* Exercise details
Among the lines of the records below, copy those that hold the word "server".

=== Begin Enclosure ===

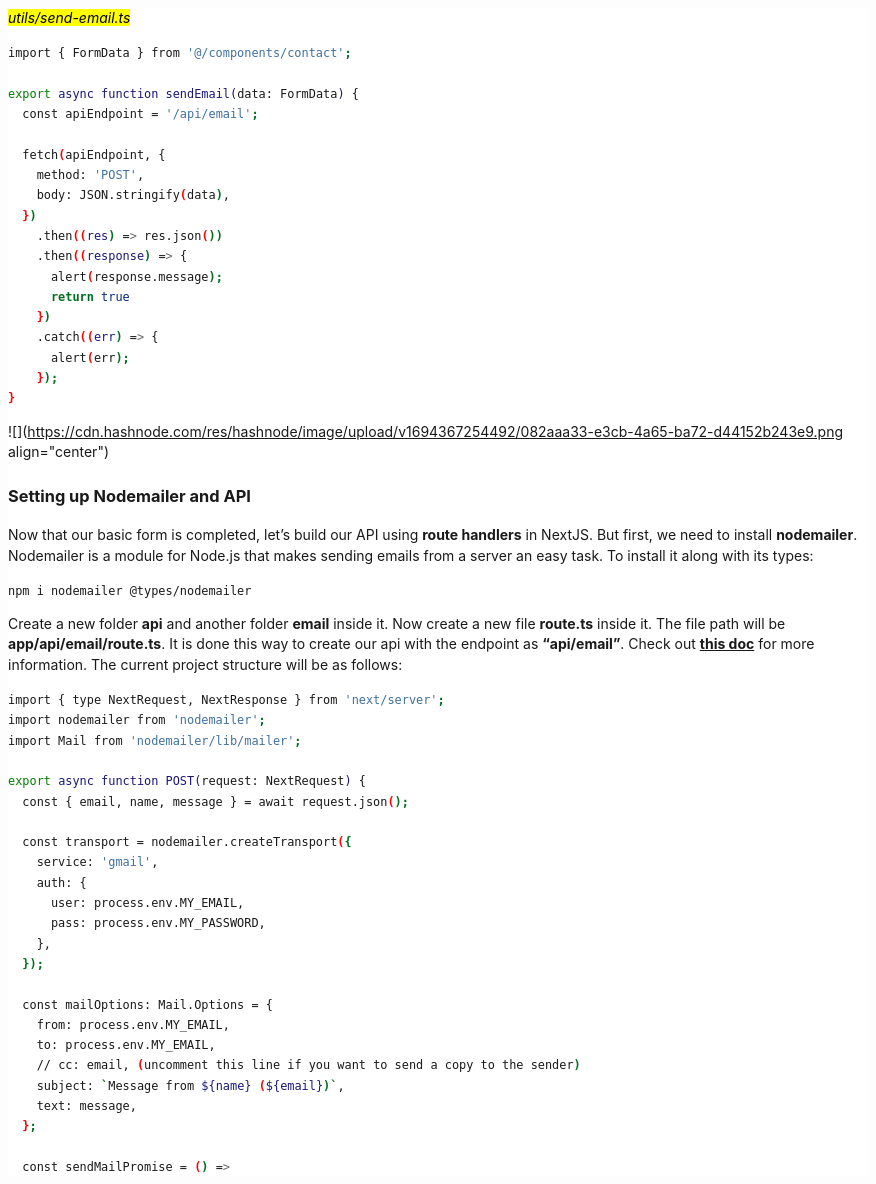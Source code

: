 *<mark>utils/send-email.ts</mark>*

```bash
import { FormData } from '@/components/contact';

export async function sendEmail(data: FormData) {
  const apiEndpoint = '/api/email';

  fetch(apiEndpoint, {
    method: 'POST',
    body: JSON.stringify(data),
  })
    .then((res) => res.json())
    .then((response) => {
      alert(response.message);
      return true
    })
    .catch((err) => {
      alert(err);
    });
}
```

![](https://cdn.hashnode.com/res/hashnode/image/upload/v1694367254492/082aaa33-e3cb-4a65-ba72-d44152b243e9.png align="center")

### **Setting up Nodemailer and API**

Now that our basic form is completed, let’s build our API using **route handlers** in NextJS. But first, we need to install **nodemailer**. Nodemailer is a module for Node.js that makes sending emails from a server an easy task. To install it along with its types:

```bash
npm i nodemailer @types/nodemailer
```

Create a new folder **api** and another folder **email** inside it. Now create a new file **route.ts** inside it. The file path will be **app/api/email/route.ts**. It is done this way to create our api with the endpoint as **“api/email”**. Check out [**this doc**](https://nextjs.org/docs/app/building-your-application/routing/router-handlers) for more information. The current project structure will be as follows:

```bash
import { type NextRequest, NextResponse } from 'next/server';
import nodemailer from 'nodemailer';
import Mail from 'nodemailer/lib/mailer';

export async function POST(request: NextRequest) {
  const { email, name, message } = await request.json();

  const transport = nodemailer.createTransport({
    service: 'gmail',
    auth: {
      user: process.env.MY_EMAIL,
      pass: process.env.MY_PASSWORD,
    },
  });

  const mailOptions: Mail.Options = {
    from: process.env.MY_EMAIL,
    to: process.env.MY_EMAIL,
    // cc: email, (uncomment this line if you want to send a copy to the sender)
    subject: `Message from ${name} (${email})`,
    text: message,
  };

  const sendMailPromise = () =>
```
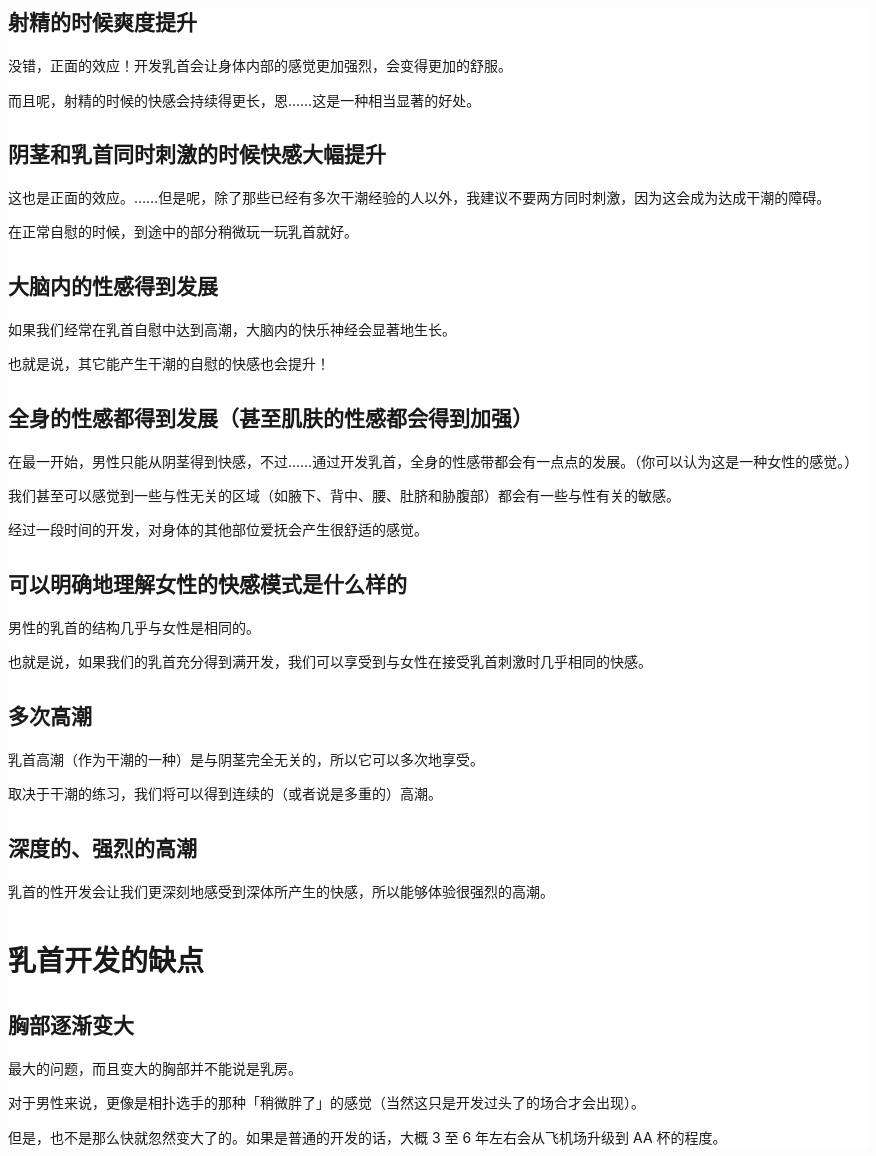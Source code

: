 ## 射精的时候爽度提升

没错，正面的效应！开发乳首会让身体内部的感觉更加强烈，会变得更加的舒服。

而且呢，射精的时候的快感会持续得更长，恩……这是一种相当显著的好处。

## 阴茎和乳首同时刺激的时候快感大幅提升

这也是正面的效应。……但是呢，除了那些已经有多次干潮经验的人以外，我建议不要两方同时刺激，因为这会成为达成干潮的障碍。

在正常自慰的时候，到途中的部分稍微玩一玩乳首就好。

## 大脑内的性感得到发展

如果我们经常在乳首自慰中达到高潮，大脑内的快乐神经会显著地生长。

也就是说，其它能产生干潮的自慰的快感也会提升！

## 全身的性感都得到发展（甚至肌肤的性感都会得到加强）

在最一开始，男性只能从阴茎得到快感，不过……通过开发乳首，全身的性感带都会有一点点的发展。（你可以认为这是一种女性的感觉。）

我们甚至可以感觉到一些与性无关的区域（如腋下、背中、腰、肚脐和胁腹部）都会有一些与性有关的敏感。

经过一段时间的开发，对身体的其他部位爱抚会产生很舒适的感觉。

## 可以明确地理解女性的快感模式是什么样的

男性的乳首的结构几乎与女性是相同的。

也就是说，如果我们的乳首充分得到满开发，我们可以享受到与女性在接受乳首刺激时几乎相同的快感。

## 多次高潮

乳首高潮（作为干潮的一种）是与阴茎完全无关的，所以它可以多次地享受。

取决于干潮的练习，我们将可以得到连续的（或者说是多重的）高潮。

## 深度的、强烈的高潮

乳首的性开发会让我们更深刻地感受到深体所产生的快感，所以能够体验很强烈的高潮。

# 乳首开发的缺点

## 胸部逐渐变大

最大的问题，而且变大的胸部并不能说是乳房。

对于男性来说，更像是相扑选手的那种「稍微胖了」的感觉（当然这只是开发过头了的场合才会出现）。

但是，也不是那么快就忽然变大了的。如果是普通的开发的话，大概 3 至 6 年左右会从飞机场升级到 AA 杯的程度。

=== End Enclosure ===

* Completed task
Now that our basic form is completed, let’s build our API using **route handlers** in NextJS. But first, we need to install **nodemailer**. Nodemailer is a module for Node.js that makes sending emails from a server an easy task. To install it along with its types:
import { type NextRequest, NextResponse } from 'next/server';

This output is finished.